The text uses italics to denote when Chinese is being spoken. The characters speak a Shanghai dialect of Mandarin Chinese and struggle to understand different dialects or Cantonese Chinese variants. To the characters who do not speak Chinese, however, all variants of the Chinese language seem the same. Likewise, the Chinese characters are mistakenly identified as Japanese, Vietnamese, or Korean. Americans view them as foreign and other, while fellow Chinese Americans view them as culturally different and separate due in no small part to the dialect spoken. Language is a key cultural separator, and English comes to serve as a key tool of integration.
The characters cling to Chinese as a source of cultural wisdom and reassurance. For example, Chinese idioms are repeated throughout the text, and these idioms provide different meanings in different contexts.

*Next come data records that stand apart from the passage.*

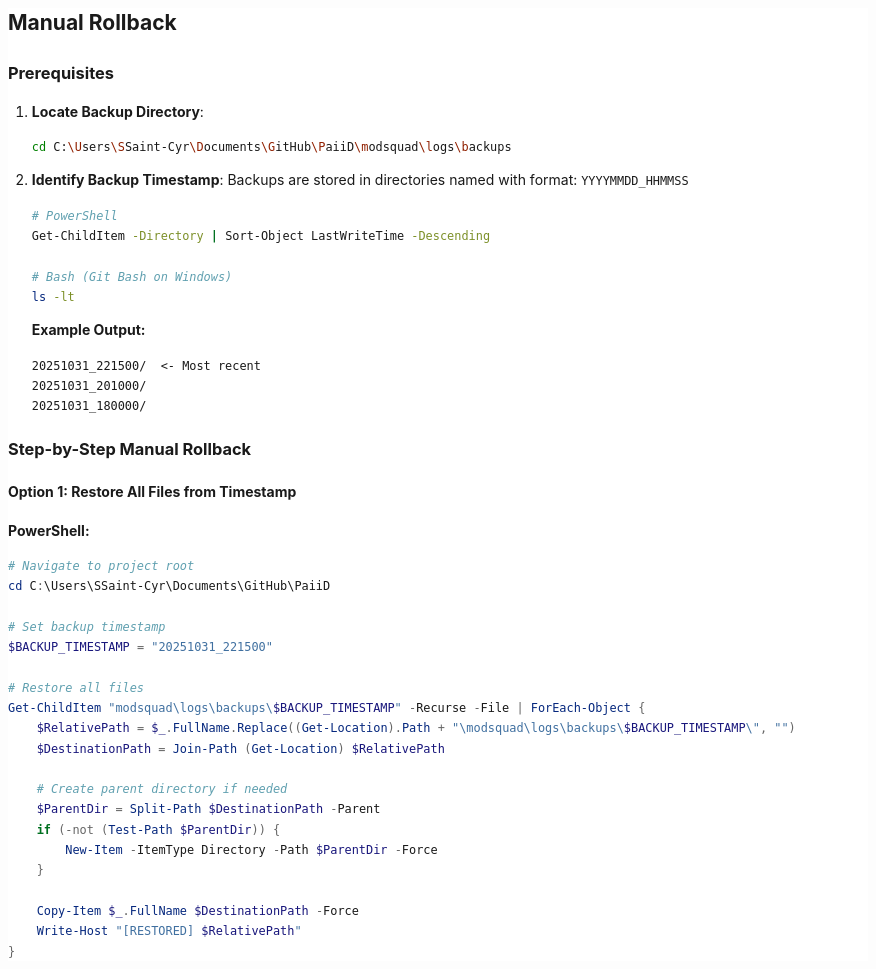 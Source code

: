 
## Manual Rollback

### Prerequisites

1. **Locate Backup Directory**:
   ```bash
   cd C:\Users\SSaint-Cyr\Documents\GitHub\PaiiD\modsquad\logs\backups
   ```

2. **Identify Backup Timestamp**:
   Backups are stored in directories named with format: `YYYYMMDD_HHMMSS`

   ```bash
   # PowerShell
   Get-ChildItem -Directory | Sort-Object LastWriteTime -Descending

   # Bash (Git Bash on Windows)
   ls -lt
   ```

   **Example Output:**
   ```
   20251031_221500/  <- Most recent
   20251031_201000/
   20251031_180000/
   ```

### Step-by-Step Manual Rollback

#### Option 1: Restore All Files from Timestamp

**PowerShell:**
```powershell
# Navigate to project root
cd C:\Users\SSaint-Cyr\Documents\GitHub\PaiiD

# Set backup timestamp
$BACKUP_TIMESTAMP = "20251031_221500"

# Restore all files
Get-ChildItem "modsquad\logs\backups\$BACKUP_TIMESTAMP" -Recurse -File | ForEach-Object {
    $RelativePath = $_.FullName.Replace((Get-Location).Path + "\modsquad\logs\backups\$BACKUP_TIMESTAMP\", "")
    $DestinationPath = Join-Path (Get-Location) $RelativePath

    # Create parent directory if needed
    $ParentDir = Split-Path $DestinationPath -Parent
    if (-not (Test-Path $ParentDir)) {
        New-Item -ItemType Directory -Path $ParentDir -Force
    }

    Copy-Item $_.FullName $DestinationPath -Force
    Write-Host "[RESTORED] $RelativePath"
}
```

Ralph and Helen are always trying to “find a way,” a phrase echoed throughout the book that encourages them to push forward despite the difficulty of their present conditions. These idioms are one of the characters’ few connections to their homeland. The communist revolution in China leaves them culturally stranded in America and destroys the country they grew up in. Cultural fragments are all they have left, and so they reapply and reinterpret Chinese idioms in an American context. Language becomes a reflection of cultural integration. Just as the characters mix the American experience with Chinese culture, they mix their experiences of being in America with their experience of being Chinese. They do not become American; rather, they resolve their differences with American culture and emerge as a unique blend of two very different worlds.
The way the Chinese characters act in America reveals their interpretation of American society. Ralph invests himself in the idea of the American dream. He covets Henry’s big American cars and Grover’s vast wealth. He assures himself that if he works hard, he can engage in this vision of American success. Ralph’s interpretation of the American dream is not necessarily authentic; it’s more an immigrant’s view of American culture projected onto actions. Ralph will never be American in the eyes of many citizens, but he acts in such a fashion because he believes this behavior demonstrates authentic American ideals. He wants the Ford Mustang, the suburban house in Connecticut, and the respect and appreciation given to him by people who view him as successful. Ralph participates in the consumerist society because he believes this is the most authentic expression of the American dream.
Ralph works hard but he does not work intelligently. He changes careers just as he is about to be successful, he cheats on his taxes, he trusts people he should not trust, and he allows himself to be blinded by the possibility of extraordinary riches. He is easy to manipulate. Theresa knows how to motivate him through jealously, Helen knows how to alleviate his pride, and Grover knows how to make him envious. Ralph covets the consumer success stories he sees around him and, in the same way, American society manipulates him into coveting the idea of the American dream. His interpretation of the American dream is more a get-rich-quick scheme than a story of hard work and applied effort.
Ralph’s envy and jealousy stem from an innate and misguided vision of the American dream. He invests in actualization and self-help books as though they are religious texts. He repeats the wisdom of these books like mantras and eventually becomes hollowed out in a spiritual sense. When he has to pray for Theresa’s recovery, he does not know how to pray. He prays to every religion he can remember. Ralph worships on the altar of American consumerism because he sees this as the key to success rather than the byproduct of success. He misinterprets American society and is left with a fraction of what he could have earned if he had stayed in his academic job. Ralph’s failure results from his willful misreading of America and his dedication to a corrupted version of its promise.